Xenoestrogens are potent activators of nongenomic estrogenic responses
Introduction
Xenoestrogens are compounds other than physiological estrogens that can nonetheless evoke estrogenic responses. Xenoestrogens are known to contaminate our environment and alter the reproductive health of wildlife, and probably humans [1]. Such estrogen mimetics were noted for their effects on wildlife in the 1960s when naturalists such as Rachel Carson drew attention to the endocrine-disrupting effects of some pesticides (notably DDT, [2]). These compounds may act as inappropriate estrogens, and/or could interfere with the actions of endogenous estrogens. For many years the mechanisms via which many xenoestrogens act remained a mystery.

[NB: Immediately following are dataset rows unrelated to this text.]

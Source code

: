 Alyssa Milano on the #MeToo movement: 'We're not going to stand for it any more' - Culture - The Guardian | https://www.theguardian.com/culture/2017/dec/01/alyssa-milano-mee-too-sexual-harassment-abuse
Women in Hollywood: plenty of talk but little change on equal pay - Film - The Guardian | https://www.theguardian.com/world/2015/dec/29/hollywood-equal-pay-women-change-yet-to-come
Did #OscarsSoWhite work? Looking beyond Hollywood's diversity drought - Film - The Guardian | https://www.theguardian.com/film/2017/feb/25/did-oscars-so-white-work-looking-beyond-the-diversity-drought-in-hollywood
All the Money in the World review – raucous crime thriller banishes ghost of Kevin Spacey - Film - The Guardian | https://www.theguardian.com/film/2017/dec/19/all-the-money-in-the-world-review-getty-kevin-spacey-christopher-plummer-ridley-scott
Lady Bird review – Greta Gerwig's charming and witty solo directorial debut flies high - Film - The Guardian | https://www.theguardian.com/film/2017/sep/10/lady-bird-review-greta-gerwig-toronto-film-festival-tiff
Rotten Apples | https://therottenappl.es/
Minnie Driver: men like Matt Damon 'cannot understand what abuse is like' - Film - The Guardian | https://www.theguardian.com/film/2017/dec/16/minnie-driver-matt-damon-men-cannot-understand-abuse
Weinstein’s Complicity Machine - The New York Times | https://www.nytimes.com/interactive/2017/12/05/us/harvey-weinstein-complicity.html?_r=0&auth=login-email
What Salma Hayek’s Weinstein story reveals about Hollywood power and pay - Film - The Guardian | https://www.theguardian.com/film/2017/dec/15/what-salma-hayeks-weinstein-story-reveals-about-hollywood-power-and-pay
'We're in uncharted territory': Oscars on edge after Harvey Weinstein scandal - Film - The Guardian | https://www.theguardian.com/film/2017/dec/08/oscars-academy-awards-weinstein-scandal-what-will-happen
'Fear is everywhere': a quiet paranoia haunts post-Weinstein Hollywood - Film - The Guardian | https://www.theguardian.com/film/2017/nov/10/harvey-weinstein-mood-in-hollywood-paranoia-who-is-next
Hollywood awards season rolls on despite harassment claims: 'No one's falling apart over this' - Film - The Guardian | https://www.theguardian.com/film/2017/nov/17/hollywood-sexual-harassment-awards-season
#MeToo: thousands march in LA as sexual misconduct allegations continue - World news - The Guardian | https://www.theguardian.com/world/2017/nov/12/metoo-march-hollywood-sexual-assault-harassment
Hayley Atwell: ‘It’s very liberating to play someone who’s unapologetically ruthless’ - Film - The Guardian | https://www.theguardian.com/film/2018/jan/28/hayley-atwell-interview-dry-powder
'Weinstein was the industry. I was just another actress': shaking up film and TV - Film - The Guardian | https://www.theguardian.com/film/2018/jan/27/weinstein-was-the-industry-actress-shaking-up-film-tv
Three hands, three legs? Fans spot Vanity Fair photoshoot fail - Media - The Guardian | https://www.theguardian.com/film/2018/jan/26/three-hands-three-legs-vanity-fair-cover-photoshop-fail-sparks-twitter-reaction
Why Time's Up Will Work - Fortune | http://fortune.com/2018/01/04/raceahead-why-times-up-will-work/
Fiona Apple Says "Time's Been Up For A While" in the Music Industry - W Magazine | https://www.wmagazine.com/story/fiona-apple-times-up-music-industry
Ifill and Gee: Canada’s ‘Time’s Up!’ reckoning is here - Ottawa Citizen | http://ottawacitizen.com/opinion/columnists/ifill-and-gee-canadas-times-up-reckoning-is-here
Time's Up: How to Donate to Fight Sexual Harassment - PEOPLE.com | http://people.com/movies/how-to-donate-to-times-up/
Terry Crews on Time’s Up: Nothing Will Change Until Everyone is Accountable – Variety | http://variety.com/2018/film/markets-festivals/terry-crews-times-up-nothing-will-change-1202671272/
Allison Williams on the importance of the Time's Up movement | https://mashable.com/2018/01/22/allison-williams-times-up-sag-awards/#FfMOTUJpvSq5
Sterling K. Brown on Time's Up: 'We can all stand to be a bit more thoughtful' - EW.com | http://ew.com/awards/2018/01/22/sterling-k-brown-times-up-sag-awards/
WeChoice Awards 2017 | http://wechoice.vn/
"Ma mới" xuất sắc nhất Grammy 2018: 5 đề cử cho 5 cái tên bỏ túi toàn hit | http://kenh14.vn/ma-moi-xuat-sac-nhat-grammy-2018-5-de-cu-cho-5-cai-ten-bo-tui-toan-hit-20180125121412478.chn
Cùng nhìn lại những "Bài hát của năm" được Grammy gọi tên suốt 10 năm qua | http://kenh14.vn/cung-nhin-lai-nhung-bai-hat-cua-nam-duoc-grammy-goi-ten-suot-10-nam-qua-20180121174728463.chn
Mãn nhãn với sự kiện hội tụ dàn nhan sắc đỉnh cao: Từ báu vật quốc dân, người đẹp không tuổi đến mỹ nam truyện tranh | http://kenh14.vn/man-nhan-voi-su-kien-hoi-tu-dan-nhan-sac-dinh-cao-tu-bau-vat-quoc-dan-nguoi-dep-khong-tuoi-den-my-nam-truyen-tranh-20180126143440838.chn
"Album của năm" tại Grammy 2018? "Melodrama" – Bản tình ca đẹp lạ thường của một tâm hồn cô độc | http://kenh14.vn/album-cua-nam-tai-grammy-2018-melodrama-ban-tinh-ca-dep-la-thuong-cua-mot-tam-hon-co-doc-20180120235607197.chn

This lack of a mechanistic explanation existed because while these compounds can affect animal functions and development at relatively low concentrations, experimental systems for testing the classical nuclear transcriptional activities of xenoestrogens showed weak or no activity [3], [4], [5], [6], [7], [8], [9], [10]. Therefore, the question remained, via what cellular mechanisms do xenoestrogens act? Actions mediated through nongenomic pathways and plasma membrane receptors for steroids [11], [12], [13] were largely unstudied until very recently.
Compounds known as xenoestrogens have wide structural diversity, but all have in common lipophillic phenolic rings and other hydrophobic components, a characteristic they share with steroid hormones and related nuclear receptor-activating compounds (see Fig. 1). It has been suggested that the “promiscuity” of estrogen receptors in accepting many diverse ligands may be due to their status as the most evolutionarily primitive versions of ligand-activatable regulatory proteins [14]; as such they probably initially evolved to respond to a diverse set of molecules in the cell's environment. Therefore, many compounds that are byproducts of our modern industrialized life-style (pesticides, herbicides, plastics manufacturing byproducts, fungicides, cosmetics additives, and pharmaceuticals) can serve as estrogenic ligands in an inappropriate way.
We and others have very recently studied compounds representing different functional and structural xenoestrogen classes for actions initiated at the plasma membrane. Our studies, summarized in this review, examined the following diverse xenoestrogenic compound classes displayed in Fig. 1. Dieldrin, endosulfan, and the DDT metabolite o,p′-dichlorodiphenylethylene (DDE) are organochlorine pesticides; because of widespread past usage they still contaminate many agricultural and runoff sites. Detergents used in plastics manufacturing (e.g. p-nonylphenol) and a common precursor monomer that leaches from polycarbonate plastics (bisphenol A) are widespread contaminants in food and water via packaging, and as manufacturing byproducts in the environment [15]. Naturally occurring estrogens from plants and molds can also be abundant; we studied the phytoestrogen coumestrol, which is present in alfalfa sprouts and red clover (entering the food cycle via animals grazing in pastures containing this plant) [16]. Finally, some estrogen mimetics (such as diethylstilbesterol, DES) were designed as pharmaceuticals, but later found to have health-threatening side effects such as vaginal cancer in the neonatally exposed [17]. The potencies of these compounds in nuclear transcription reporter assays range from very weak (dieldrin, DDE, endosulfan), to somewhat weak (bisphenol A and nonylphenol), to quite strong (DES and coumestrol). There is a paucity of data on the ability of environmental estrogens to mediate nongenomic effects at low concentrations [18], [19], [20], [21], [22], [23], [24]. Most published studies examine only very high (μM–mM) concentrations (for example, [25]) in the range required to see any effects on nuclear transcription responses, but which are rarely reached at contamination sites.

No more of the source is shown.